SOURCE DATA:
--------
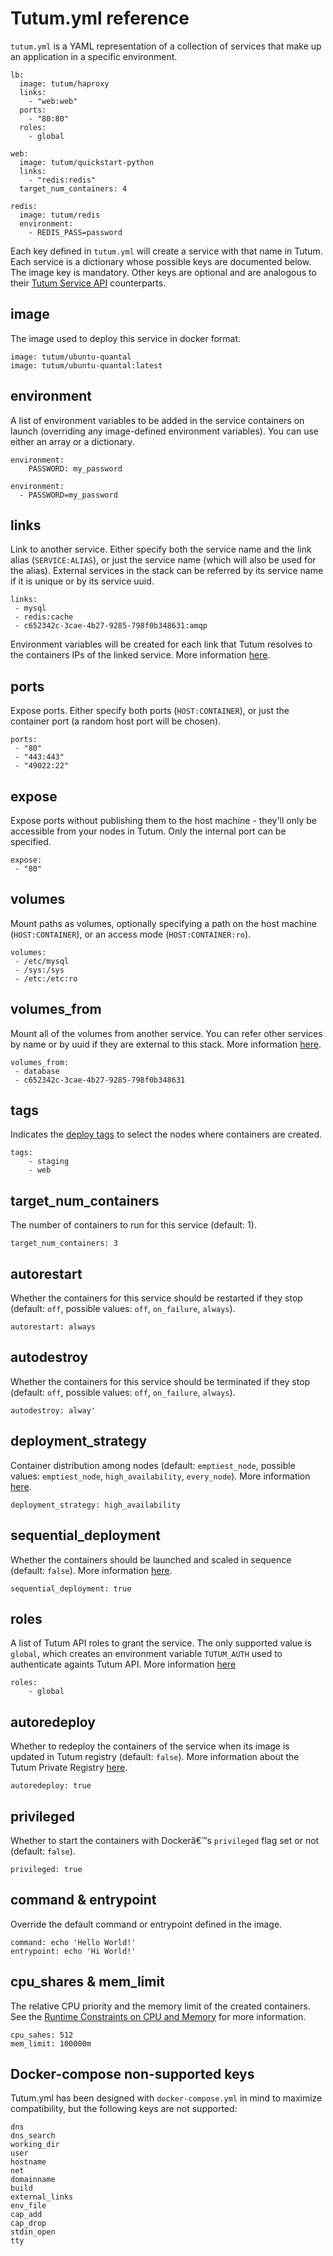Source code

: # Tutum.yml reference

`tutum.yml` is a YAML representation of a collection of services that make up an application in a specific environment.

```
lb:
  image: tutum/haproxy
  links:
    - "web:web"
  ports:
    - "80:80"
  roles:
    - global

web:
  image: tutum/quickstart-python
  links:
    - "redis:redis"
  target_num_containers: 4

redis:
  image: tutum/redis
  environment:
    - REDIS_PASS=password
```

Each key defined in `tutum.yml` will create a service with that name in Tutum. Each service is a dictionary whose possible keys are documented below. The image key is mandatory. Other keys are optional and are analogous to their [Tutum Service API](https://docs.tutum.co/v2/api/#create-a-new-service) counterparts.  

## image

The image used to deploy this service in docker format.

```
image: tutum/ubuntu-quantal
image: tutum/ubuntu-quantal:latest
```

## environment
A list of environment variables to be added in the service containers on launch (overriding any image-defined environment variables). You can use either an array or a dictionary.

```
environment:
    PASSWORD: my_password

environment:
  - PASSWORD=my_password
```

## links
Link to another service. Either specify both the service name and the link alias (`SERVICE:ALIAS`), or just the service name (which will also be used for the alias). External services in the stack can be referred by its service name if it is unique or by its service uuid.

```
links:
 - mysql
 - redis:cache
 - c652342c-3cae-4b27-9285-798f0b348631:amqp
```

Environment variables will be created for each link that Tutum resolves to the containers IPs of the linked service. More information [here](https://support.tutum.co/support/solutions/articles/5000012181-service-links).

## ports
Expose ports. Either specify both ports (`HOST:CONTAINER`), or just the container port (a random host port will be chosen).

```
ports:
 - "80"
 - "443:443"
 - "49022:22"
```

## expose
Expose ports without publishing them to the host machine - they'll only be accessible from your nodes in Tutum. Only the internal port can be specified.

```
expose:
 - "80"
```

## volumes
Mount paths as volumes, optionally specifying a path on the host machine (`HOST:CONTAINER`), or an access mode (`HOST:CONTAINER:ro`).

```
volumes:
 - /etc/mysql
 - /sys:/sys
 - /etc:/etc:ro
```

## volumes_from
Mount all of the volumes from another service. You can refer other services by name or by uuid if they are external to this stack. More information [here](https://tutum.freshdesk.com/support/solutions/articles/5000520731).

```
volumes_from:
 - database
 - c652342c-3cae-4b27-9285-798f0b348631
```

## tags
Indicates the [deploy tags](https://tutum.freshdesk.com/support/solutions/articles/5000508859) to select the nodes where containers are created.

```
tags:
	- staging
	- web
```

## target_num_containers
The number of containers to run for this service (default: 1).

```
target_num_containers: 3
```

## autorestart
Whether the containers for this service should be restarted if they stop (default: `off`, possible values: `off`, `on_failure`, `always`).

```
autorestart: always
```

## autodestroy
Whether the containers for this service should be terminated if they stop (default: `off`, possible values: `off`, `on_failure`, `always`).

```
autodestroy: alway'
```

## deployment_strategy
Container distribution among nodes (default: `emptiest_node`, possible values: `emptiest_node`, `high_availability`, `every_node`). More information [here](https://support.tutum.co/support/solutions/articles/5000520721).

```
deployment_strategy: high_availability
```

## sequential_deployment
Whether the containers should be launched and scaled in sequence (default: `false`). More information [here](https://support.tutum.co/support/solutions/articles/5000012179-service).

```
sequential_deployment: true
```

## roles
A list of Tutum API roles to grant the service. The only supported value is `global`, which creates an environment variable `TUTUM_AUTH` used to authenticate againts Tutum API. More information [here](https://support.tutum.co/support/solutions/articles/5000524639-api-roles)

```
roles:
	- global
```

## autoredeploy
Whether to redeploy the containers of the service when its image is updated in Tutum registry (default: `false`). More information about the Tutum Private Registry [here](https://support.tutum.co/support/solutions/articles/5000012183-using-tutum-s-private-docker-image-registry).

```
autoredeploy: true
```

## privileged
Whether to start the containers with Dockerâ€™s `privileged` flag set or not (default: `false`).

```
privileged: true
```

## command & entrypoint
Override the default command or entrypoint defined in the image.

```
command: echo 'Hello World!'
entrypoint: echo 'Hi World!'
```

## cpu_shares & mem_limit
The relative CPU priority and the memory limit of the created containers. See the [Runtime Constraints on CPU and Memory](https://docs.docker.com/reference/run/#runtime-constraints-on-cpu-and-memory) for more information.

```
cpu_sahes: 512
mem_limit: 100000m
```


## Docker-compose non-supported keys

Tutum.yml has been designed with `docker-compose.yml` in mind to maximize compatibility, but the following keys are not supported: 

```
dns
dns_search
working_dir
user
hostname
net
domainname
build
external_links
env_file
cap_add
cap_drop
stdin_open
tty
```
--------
TASK GOAL:
Down to the last line, print the material exactly, but not its pictures.

ANSWER BOX:
Source code

: # Tutum.yml reference

`tutum.yml` is a YAML representation of a collection of services that make up an application in a specific environment.

```
lb:
  image: tutum/haproxy
  links:
    - "web:web"
  ports:
    - "80:80"
  roles:
    - global

web:
  image: tutum/quickstart-python
  links:
    - "redis:redis"
  target_num_containers: 4

redis:
  image: tutum/redis
  environment:
    - REDIS_PASS=password
```

Each key defined in `tutum.yml` will create a service with that name in Tutum. Each service is a dictionary whose possible keys are documented below. The image key is mandatory. Other keys are optional and are analogous to their [Tutum Service API](https://docs.tutum.co/v2/api/#create-a-new-service) counterparts.  

## image

The image used to deploy this service in docker format.

```
image: tutum/ubuntu-quantal
image: tutum/ubuntu-quantal:latest
```

## environment
A list of environment variables to be added in the service containers on launch (overriding any image-defined environment variables). You can use either an array or a dictionary.

```
environment:
    PASSWORD: my_password

environment:
  - PASSWORD=my_password
```

## links
Link to another service. Either specify both the service name and the link alias (`SERVICE:ALIAS`), or just the service name (which will also be used for the alias). External services in the stack can be referred by its service name if it is unique or by its service uuid.

```
links:
 - mysql
 - redis:cache
 - c652342c-3cae-4b27-9285-798f0b348631:amqp
```

Environment variables will be created for each link that Tutum resolves to the containers IPs of the linked service. More information [here](https://support.tutum.co/support/solutions/articles/5000012181-service-links).

## ports
Expose ports. Either specify both ports (`HOST:CONTAINER`), or just the container port (a random host port will be chosen).

```
ports:
 - "80"
 - "443:443"
 - "49022:22"
```

## expose
Expose ports without publishing them to the host machine - they'll only be accessible from your nodes in Tutum. Only the internal port can be specified.

```
expose:
 - "80"
```

## volumes
Mount paths as volumes, optionally specifying a path on the host machine (`HOST:CONTAINER`), or an access mode (`HOST:CONTAINER:ro`).

```
volumes:
 - /etc/mysql
 - /sys:/sys
 - /etc:/etc:ro
```

## volumes_from
Mount all of the volumes from another service. You can refer other services by name or by uuid if they are external to this stack. More information [here](https://tutum.freshdesk.com/support/solutions/articles/5000520731).

```
volumes_from:
 - database
 - c652342c-3cae-4b27-9285-798f0b348631
```

## tags
Indicates the [deploy tags](https://tutum.freshdesk.com/support/solutions/articles/5000508859) to select the nodes where containers are created.

```
tags:
	- staging
	- web
```

## target_num_containers
The number of containers to run for this service (default: 1).

```
target_num_containers: 3
```

## autorestart
Whether the containers for this service should be restarted if they stop (default: `off`, possible values: `off`, `on_failure`, `always`).

```
autorestart: always
```

## autodestroy
Whether the containers for this service should be terminated if they stop (default: `off`, possible values: `off`, `on_failure`, `always`).

```
autodestroy: alway'
```

## deployment_strategy
Container distribution among nodes (default: `emptiest_node`, possible values: `emptiest_node`, `high_availability`, `every_node`). More information [here](https://support.tutum.co/support/solutions/articles/5000520721).

```
deployment_strategy: high_availability
```

## sequential_deployment
Whether the containers should be launched and scaled in sequence (default: `false`). More information [here](https://support.tutum.co/support/solutions/articles/5000012179-service).

```
sequential_deployment: true
```

## roles
A list of Tutum API roles to grant the service. The only supported value is `global`, which creates an environment variable `TUTUM_AUTH` used to authenticate againts Tutum API. More information [here](https://support.tutum.co/support/solutions/articles/5000524639-api-roles)

```
roles:
	- global
```

## autoredeploy
Whether to redeploy the containers of the service when its image is updated in Tutum registry (default: `false`). More information about the Tutum Private Registry [here](https://support.tutum.co/support/solutions/articles/5000012183-using-tutum-s-private-docker-image-registry).

```
autoredeploy: true
```

## privileged
Whether to start the containers with Dockerâ€™s `privileged` flag set or not (default: `false`).

```
privileged: true
```

## command & entrypoint
Override the default command or entrypoint defined in the image.

```
command: echo 'Hello World!'
entrypoint: echo 'Hi World!'
```

## cpu_shares & mem_limit
The relative CPU priority and the memory limit of the created containers. See the [Runtime Constraints on CPU and Memory](https://docs.docker.com/reference/run/#runtime-constraints-on-cpu-and-memory) for more information.

```
cpu_sahes: 512
mem_limit: 100000m
```


## Docker-compose non-supported keys

Tutum.yml has been designed with `docker-compose.yml` in mind to maximize compatibility, but the following keys are not supported: 

```
dns
dns_search
working_dir
user
hostname
net
domainname
build
external_links
env_file
cap_add
cap_drop
stdin_open
tty
```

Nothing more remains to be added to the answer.